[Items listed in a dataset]

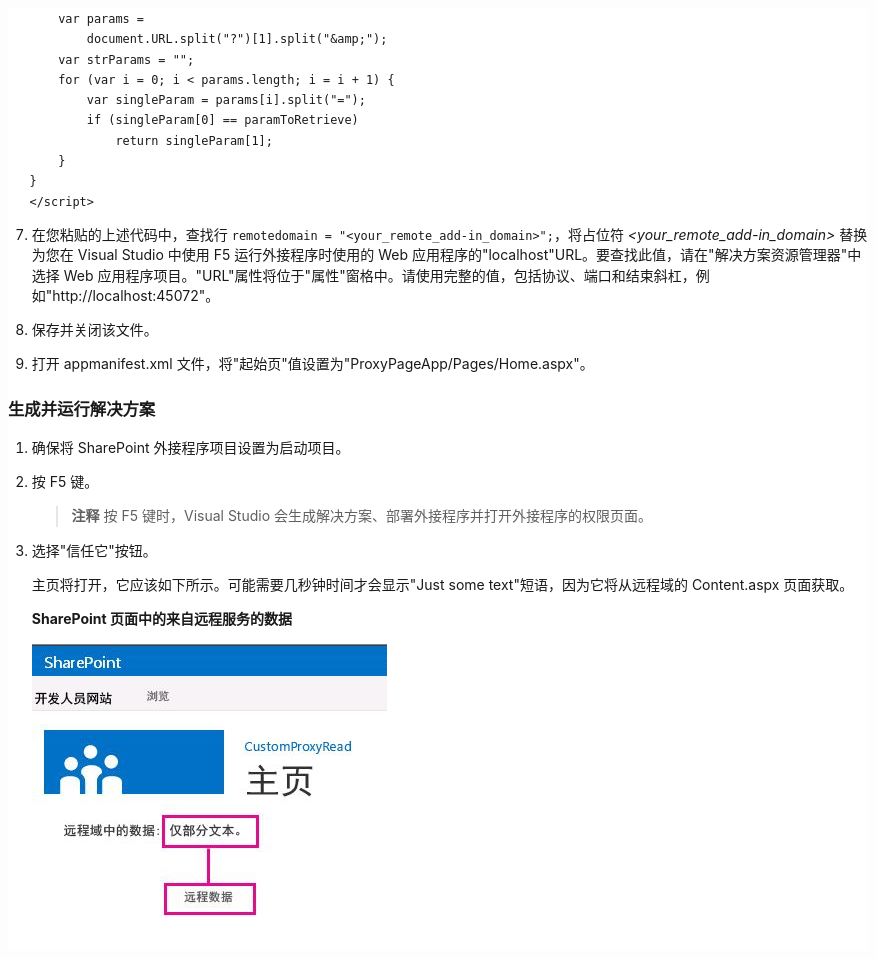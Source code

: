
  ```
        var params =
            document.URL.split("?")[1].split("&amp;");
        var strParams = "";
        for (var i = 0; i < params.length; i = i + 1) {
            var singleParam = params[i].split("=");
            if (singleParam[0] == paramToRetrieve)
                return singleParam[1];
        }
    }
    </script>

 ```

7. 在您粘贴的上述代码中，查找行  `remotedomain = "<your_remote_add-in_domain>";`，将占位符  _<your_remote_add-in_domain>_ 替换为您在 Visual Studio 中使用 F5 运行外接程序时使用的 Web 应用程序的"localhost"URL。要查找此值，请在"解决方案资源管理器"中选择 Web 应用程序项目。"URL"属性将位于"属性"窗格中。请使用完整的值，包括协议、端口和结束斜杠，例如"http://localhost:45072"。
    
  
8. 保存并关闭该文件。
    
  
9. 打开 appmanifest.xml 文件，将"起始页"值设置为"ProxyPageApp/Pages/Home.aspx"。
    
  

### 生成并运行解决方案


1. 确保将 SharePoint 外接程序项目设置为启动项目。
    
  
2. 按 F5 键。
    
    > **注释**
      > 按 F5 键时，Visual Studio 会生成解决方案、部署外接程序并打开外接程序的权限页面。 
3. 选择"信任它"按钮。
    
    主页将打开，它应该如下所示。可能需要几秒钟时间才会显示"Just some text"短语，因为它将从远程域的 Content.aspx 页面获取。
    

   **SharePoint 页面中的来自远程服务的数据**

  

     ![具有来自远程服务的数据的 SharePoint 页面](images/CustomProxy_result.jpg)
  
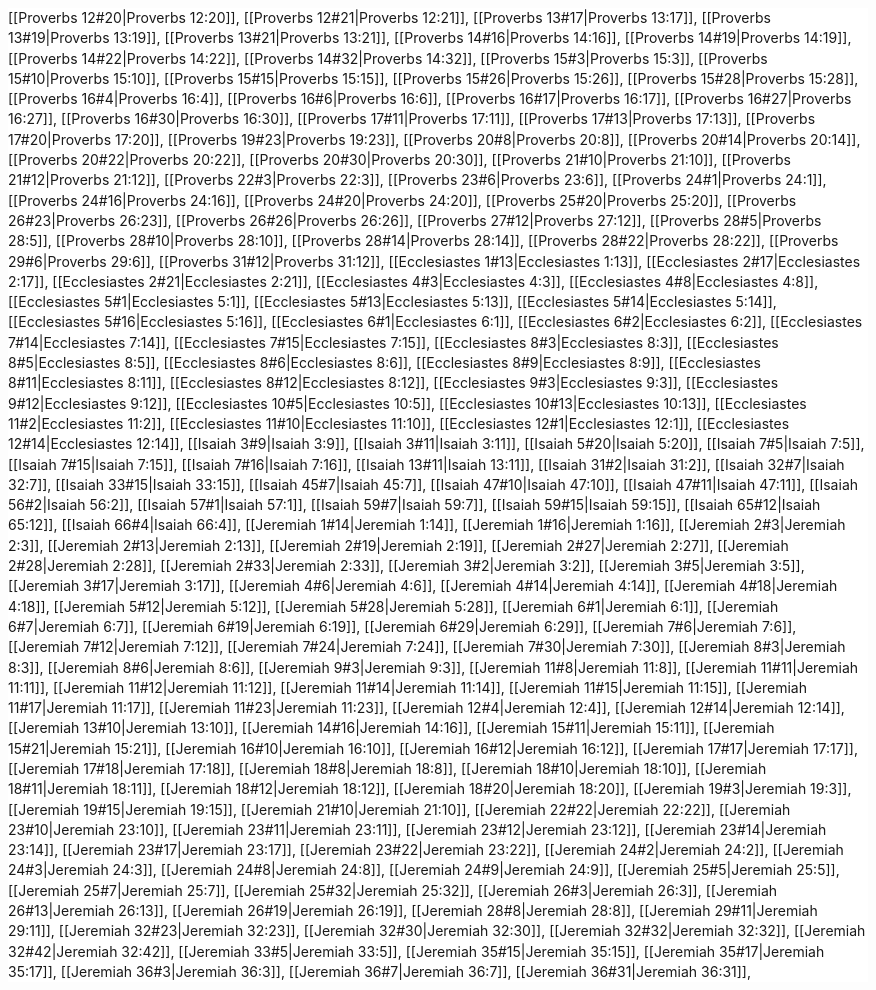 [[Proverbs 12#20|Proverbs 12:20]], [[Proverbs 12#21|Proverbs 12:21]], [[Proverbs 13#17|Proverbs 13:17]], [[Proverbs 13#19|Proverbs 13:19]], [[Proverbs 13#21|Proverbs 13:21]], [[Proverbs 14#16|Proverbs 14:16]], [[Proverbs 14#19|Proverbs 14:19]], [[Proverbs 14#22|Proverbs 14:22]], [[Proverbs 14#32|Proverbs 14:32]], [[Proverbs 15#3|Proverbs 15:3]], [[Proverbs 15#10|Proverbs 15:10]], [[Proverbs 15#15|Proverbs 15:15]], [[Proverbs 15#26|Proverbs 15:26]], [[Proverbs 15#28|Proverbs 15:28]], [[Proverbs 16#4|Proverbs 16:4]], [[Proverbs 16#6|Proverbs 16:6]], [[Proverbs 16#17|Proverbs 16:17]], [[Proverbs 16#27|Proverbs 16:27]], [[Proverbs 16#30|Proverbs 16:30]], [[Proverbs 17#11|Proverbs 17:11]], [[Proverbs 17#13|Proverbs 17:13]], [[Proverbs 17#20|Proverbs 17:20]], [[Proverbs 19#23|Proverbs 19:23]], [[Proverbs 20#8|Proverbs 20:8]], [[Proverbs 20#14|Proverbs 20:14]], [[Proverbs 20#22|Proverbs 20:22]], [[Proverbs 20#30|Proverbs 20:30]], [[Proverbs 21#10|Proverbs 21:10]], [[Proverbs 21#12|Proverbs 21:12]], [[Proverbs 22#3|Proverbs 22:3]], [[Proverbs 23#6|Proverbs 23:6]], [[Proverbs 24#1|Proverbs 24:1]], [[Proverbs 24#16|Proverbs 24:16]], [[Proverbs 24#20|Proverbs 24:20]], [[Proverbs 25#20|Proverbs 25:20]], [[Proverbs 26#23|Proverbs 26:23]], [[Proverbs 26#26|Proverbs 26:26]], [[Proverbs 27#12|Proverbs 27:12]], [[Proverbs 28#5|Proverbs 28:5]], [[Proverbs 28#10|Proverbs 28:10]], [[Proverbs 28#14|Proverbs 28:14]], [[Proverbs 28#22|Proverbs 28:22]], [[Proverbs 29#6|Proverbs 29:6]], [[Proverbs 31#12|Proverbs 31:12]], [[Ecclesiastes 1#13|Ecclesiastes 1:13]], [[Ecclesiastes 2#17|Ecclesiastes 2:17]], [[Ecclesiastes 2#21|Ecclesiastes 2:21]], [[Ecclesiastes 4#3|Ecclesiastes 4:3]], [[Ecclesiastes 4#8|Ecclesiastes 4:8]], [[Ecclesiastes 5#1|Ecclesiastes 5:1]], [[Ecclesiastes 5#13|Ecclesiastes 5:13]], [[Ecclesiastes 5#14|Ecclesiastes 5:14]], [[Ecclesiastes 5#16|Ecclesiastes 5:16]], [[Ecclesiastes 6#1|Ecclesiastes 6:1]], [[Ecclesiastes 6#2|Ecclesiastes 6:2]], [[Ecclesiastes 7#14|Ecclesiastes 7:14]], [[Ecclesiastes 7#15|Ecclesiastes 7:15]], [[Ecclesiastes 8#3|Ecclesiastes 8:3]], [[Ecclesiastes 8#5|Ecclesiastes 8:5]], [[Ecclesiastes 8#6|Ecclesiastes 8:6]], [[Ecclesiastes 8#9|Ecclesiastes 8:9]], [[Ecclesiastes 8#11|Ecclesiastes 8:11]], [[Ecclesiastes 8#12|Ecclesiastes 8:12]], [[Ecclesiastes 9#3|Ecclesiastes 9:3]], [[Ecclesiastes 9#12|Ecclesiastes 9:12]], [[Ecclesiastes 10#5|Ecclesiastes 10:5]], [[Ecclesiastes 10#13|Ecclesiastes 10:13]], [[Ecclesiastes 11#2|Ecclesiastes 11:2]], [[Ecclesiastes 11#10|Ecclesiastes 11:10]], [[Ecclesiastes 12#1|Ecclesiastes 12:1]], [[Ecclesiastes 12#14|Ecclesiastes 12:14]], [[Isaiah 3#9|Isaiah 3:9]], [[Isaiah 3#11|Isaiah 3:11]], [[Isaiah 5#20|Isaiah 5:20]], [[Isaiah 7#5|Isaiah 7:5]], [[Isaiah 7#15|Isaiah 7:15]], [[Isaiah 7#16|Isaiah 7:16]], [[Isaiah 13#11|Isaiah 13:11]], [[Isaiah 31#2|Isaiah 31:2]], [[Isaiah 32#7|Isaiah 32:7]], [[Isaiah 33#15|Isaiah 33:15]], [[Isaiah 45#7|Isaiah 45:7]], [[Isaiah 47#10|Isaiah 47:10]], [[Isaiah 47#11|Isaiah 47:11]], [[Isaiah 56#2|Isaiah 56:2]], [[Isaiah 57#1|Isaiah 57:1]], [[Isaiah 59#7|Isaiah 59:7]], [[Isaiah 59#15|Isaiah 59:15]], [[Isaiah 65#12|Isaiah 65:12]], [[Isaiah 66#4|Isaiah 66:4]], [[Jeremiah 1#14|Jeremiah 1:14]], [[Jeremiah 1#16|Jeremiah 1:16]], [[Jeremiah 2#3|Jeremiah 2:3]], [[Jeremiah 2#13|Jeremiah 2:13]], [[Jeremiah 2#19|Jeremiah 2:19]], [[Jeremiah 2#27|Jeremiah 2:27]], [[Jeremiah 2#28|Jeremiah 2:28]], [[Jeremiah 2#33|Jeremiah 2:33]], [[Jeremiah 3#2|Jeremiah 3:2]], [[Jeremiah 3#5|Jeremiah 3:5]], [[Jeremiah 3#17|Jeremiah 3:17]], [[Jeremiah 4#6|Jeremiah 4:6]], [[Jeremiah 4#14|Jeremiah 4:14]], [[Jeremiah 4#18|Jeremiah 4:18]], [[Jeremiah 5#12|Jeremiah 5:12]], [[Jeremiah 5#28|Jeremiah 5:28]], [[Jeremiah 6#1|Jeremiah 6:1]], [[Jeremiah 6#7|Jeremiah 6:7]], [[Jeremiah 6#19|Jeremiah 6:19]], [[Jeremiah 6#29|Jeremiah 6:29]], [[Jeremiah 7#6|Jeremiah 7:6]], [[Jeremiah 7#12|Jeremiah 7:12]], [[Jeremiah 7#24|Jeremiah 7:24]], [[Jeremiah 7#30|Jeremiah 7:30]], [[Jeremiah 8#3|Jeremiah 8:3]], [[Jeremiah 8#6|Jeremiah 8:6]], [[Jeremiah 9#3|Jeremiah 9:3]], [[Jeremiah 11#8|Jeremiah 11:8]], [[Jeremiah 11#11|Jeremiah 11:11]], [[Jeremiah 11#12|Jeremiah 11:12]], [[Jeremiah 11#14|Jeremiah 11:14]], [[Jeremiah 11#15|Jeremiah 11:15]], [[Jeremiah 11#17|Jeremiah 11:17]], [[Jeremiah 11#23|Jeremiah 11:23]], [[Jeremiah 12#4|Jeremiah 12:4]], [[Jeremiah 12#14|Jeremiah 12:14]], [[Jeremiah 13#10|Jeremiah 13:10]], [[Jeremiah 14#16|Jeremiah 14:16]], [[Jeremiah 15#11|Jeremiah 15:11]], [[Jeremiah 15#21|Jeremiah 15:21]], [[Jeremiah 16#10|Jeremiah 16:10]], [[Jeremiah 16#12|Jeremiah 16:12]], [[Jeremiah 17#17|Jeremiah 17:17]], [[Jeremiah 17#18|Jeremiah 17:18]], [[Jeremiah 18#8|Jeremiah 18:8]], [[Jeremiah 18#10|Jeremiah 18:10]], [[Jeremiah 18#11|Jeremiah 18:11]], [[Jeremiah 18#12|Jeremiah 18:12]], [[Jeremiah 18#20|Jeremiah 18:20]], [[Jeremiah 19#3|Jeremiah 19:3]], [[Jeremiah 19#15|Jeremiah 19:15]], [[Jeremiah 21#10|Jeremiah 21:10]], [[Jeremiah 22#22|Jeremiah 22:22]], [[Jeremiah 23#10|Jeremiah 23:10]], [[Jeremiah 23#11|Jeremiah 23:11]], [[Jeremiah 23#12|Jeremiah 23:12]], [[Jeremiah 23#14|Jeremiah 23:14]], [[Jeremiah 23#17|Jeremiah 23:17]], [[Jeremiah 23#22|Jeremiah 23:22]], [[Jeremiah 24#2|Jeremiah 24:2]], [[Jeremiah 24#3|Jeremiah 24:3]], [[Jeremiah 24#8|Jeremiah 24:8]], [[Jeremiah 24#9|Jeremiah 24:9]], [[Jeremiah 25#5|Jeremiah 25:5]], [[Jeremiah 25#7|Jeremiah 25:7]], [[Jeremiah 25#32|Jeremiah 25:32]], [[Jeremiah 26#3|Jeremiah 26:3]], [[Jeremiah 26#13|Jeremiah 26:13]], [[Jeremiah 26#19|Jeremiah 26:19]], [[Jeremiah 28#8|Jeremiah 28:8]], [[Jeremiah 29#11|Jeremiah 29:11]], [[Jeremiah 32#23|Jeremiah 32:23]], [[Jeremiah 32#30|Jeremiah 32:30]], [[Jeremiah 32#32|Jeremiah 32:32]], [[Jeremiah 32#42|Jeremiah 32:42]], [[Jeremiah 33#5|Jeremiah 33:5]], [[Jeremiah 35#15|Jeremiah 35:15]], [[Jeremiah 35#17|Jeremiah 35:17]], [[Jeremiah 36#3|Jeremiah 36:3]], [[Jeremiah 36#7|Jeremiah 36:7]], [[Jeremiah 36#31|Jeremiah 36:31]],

__What the exercise asks__.
Take every line above where "aspx" appears and copy it.

__Task answer__.
9. 打开 appmanifest.xml 文件，将"起始页"值设置为"ProxyPageApp/Pages/Home.aspx"。
    主页将打开，它应该如下所示。可能需要几秒钟时间才会显示"Just some text"短语，因为它将从远程域的 Content.aspx 页面获取。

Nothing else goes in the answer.